• Aim of the task:
Below are the records; copy out every line that holds the word "colon".
*** Dataset records Section Begins ***
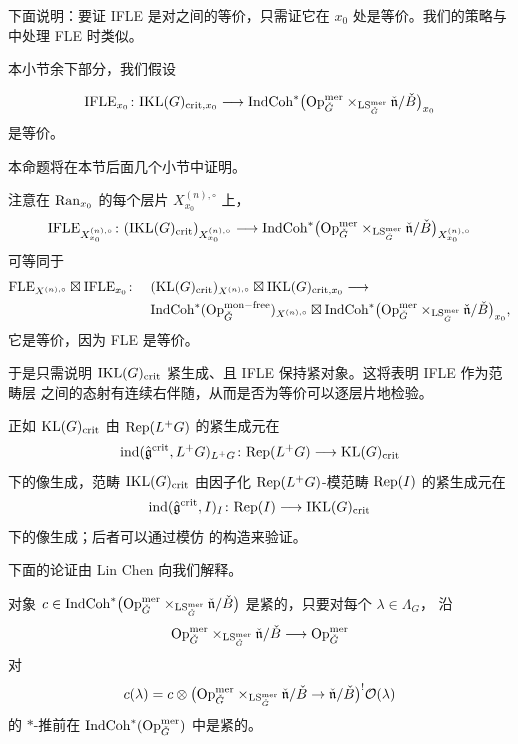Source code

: 下面说明：要证 IFLE 是对之间的等价，只需证它在 $x_0$ 处是等价。我们的策略与
\cite[第 6.2 节]{ABC+24a} 中处理 FLE 时类似。

本小节余下部分，我们假设

\begin{proposition}\label{prop:3.4.2.1}
\[
\mathrm{IFLE}_{x_0}\colon \mathrm{IKL}(G)_{\mathrm{crit},x_0}\longrightarrow
\mathrm{IndCoh}^{*}\bigl(\mathrm{Op}^{\mathrm{mer}}_{\check G}
\times_{\mathrm{LS}^{\mathrm{mer}}_{\check G}}\check{\mathfrak{n}}/\check B\bigr)_{x_0}
\]
是等价。
\end{proposition}

本命题将在本节后面几个小节中证明。

注意在 $\mathrm{Ran}_{x_0}$ 的每个层片 $X^{(n),\circ}_{x_0}$ 上，
\[
\mathrm{IFLE}_{X^{(n),\circ}_{x_0}}\colon
(\mathrm{IKL}(G)_{\mathrm{crit}})_{X^{(n),\circ}_{x_0}}\longrightarrow
\mathrm{IndCoh}^{*}\bigl(\mathrm{Op}^{\mathrm{mer}}_{\check G}
\times_{\mathrm{LS}^{\mathrm{mer}}_{\check G}}\check{\mathfrak{n}}/\check B\bigr)
_{X^{(n),\circ}_{x_0}}
\]
可等同于
\begin{align}
\mathrm{FLE}_{X^{(n),\circ}}\boxtimes \mathrm{IFLE}_{x_0}\colon\quad
&(\mathrm{KL}(G)_{\mathrm{crit}})_{X^{(n),\circ}}\boxtimes \mathrm{IKL}(G)_{\mathrm{crit},x_0}
\longrightarrow\label{eq:3.4.3}\\
&\mathrm{IndCoh}^{*}(\mathrm{Op}^{\mathrm{mon-free}}_{\check G})_{X^{(n),\circ}}
\boxtimes \mathrm{IndCoh}^{*}\bigl(\mathrm{Op}^{\mathrm{mer}}_{\check G}
\times_{\mathrm{LS}^{\mathrm{mer}}_{\check G}}\check{\mathfrak{n}}/\check B\bigr)_{x_0},
\label{eq:3.4.4}
\end{align}
它是等价，因为 FLE 是等价。

于是只需说明 $\mathrm{IKL}(G)_{\mathrm{crit}}$ 紧生成、且 IFLE 保持紧对象。这将表明 IFLE 作为范畴层
之间的态射有连续右伴随，从而是否为等价可以逐层片地检验。

正如 $\mathrm{KL}(G)_{\mathrm{crit}}$ 由 $\mathrm{Rep}(L^+G)$ 的紧生成元在
\[
\mathrm{ind}(\hat{\mathfrak{g}}^{\mathrm{crit}},L^+G)_{L^+G}\colon
\mathrm{Rep}(L^+G)\longrightarrow \mathrm{KL}(G)_{\mathrm{crit}}
\]
下的像生成，范畴 $\mathrm{IKL}(G)_{\mathrm{crit}}$ 由因子化 $\mathrm{Rep}(L^+G)$-模范畴 $\mathrm{Rep}(I)$ 的紧生成元在
\[
\mathrm{ind}(\hat{\mathfrak{g}}^{\mathrm{crit}},I)_{I}\colon
\mathrm{Rep}(I)\longrightarrow \mathrm{IKL}(G)_{\mathrm{crit}}
\]
下的像生成；后者可以通过模仿 \cite[附录 B.14]{ABC+24a} 的构造来验证。

\begin{remark}\label{rem:3.4.2.2}
下面的论证由 Lin Chen 向我们解释。
\end{remark}

\begin{lemma}\label{lem:3.4.2.3}
对象 $c\in \mathrm{IndCoh}^{*}\bigl(\mathrm{Op}^{\mathrm{mer}}_{\check G}
\times_{\mathrm{LS}^{\mathrm{mer}}_{\check G}}\check{\mathfrak{n}}/\check B\bigr)$
是紧的，只要对每个 $\lambda\in \Lambda_G$，
沿
\[
\mathrm{Op}^{\mathrm{mer}}_{\check G}\times_{\mathrm{LS}^{\mathrm{mer}}_{\check G}}\check{\mathfrak{n}}/\check B
\longrightarrow \mathrm{Op}^{\mathrm{mer}}_{\check G}
\]
对
\[
c(\lambda)=c\otimes
\bigl(\mathrm{Op}^{\mathrm{mer}}_{\check G}\times_{\mathrm{LS}^{\mathrm{mer}}_{\check G}}
\check{\mathfrak{n}}/\check B\to \check{\mathfrak{n}}/\check B\bigr)^{!}\mathcal{O}(\lambda)
\]
的 $*$-推前在 $\mathrm{IndCoh}^{*}(\mathrm{Op}^{\mathrm{mer}}_{\check G})$ 中是紧的。
\end{lemma}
*** Dataset records Section Ends ***
• Answer space:
\mathrm{IFLE}_{x_0}\colon \mathrm{IKL}(G)_{\mathrm{crit},x_0}\longrightarrow
\mathrm{IFLE}_{X^{(n),\circ}_{x_0}}\colon
\mathrm{FLE}_{X^{(n),\circ}}\boxtimes \mathrm{IFLE}_{x_0}\colon\quad
\mathrm{ind}(\hat{\mathfrak{g}}^{\mathrm{crit}},L^+G)_{L^+G}\colon
\mathrm{ind}(\hat{\mathfrak{g}}^{\mathrm{crit}},I)_{I}\colon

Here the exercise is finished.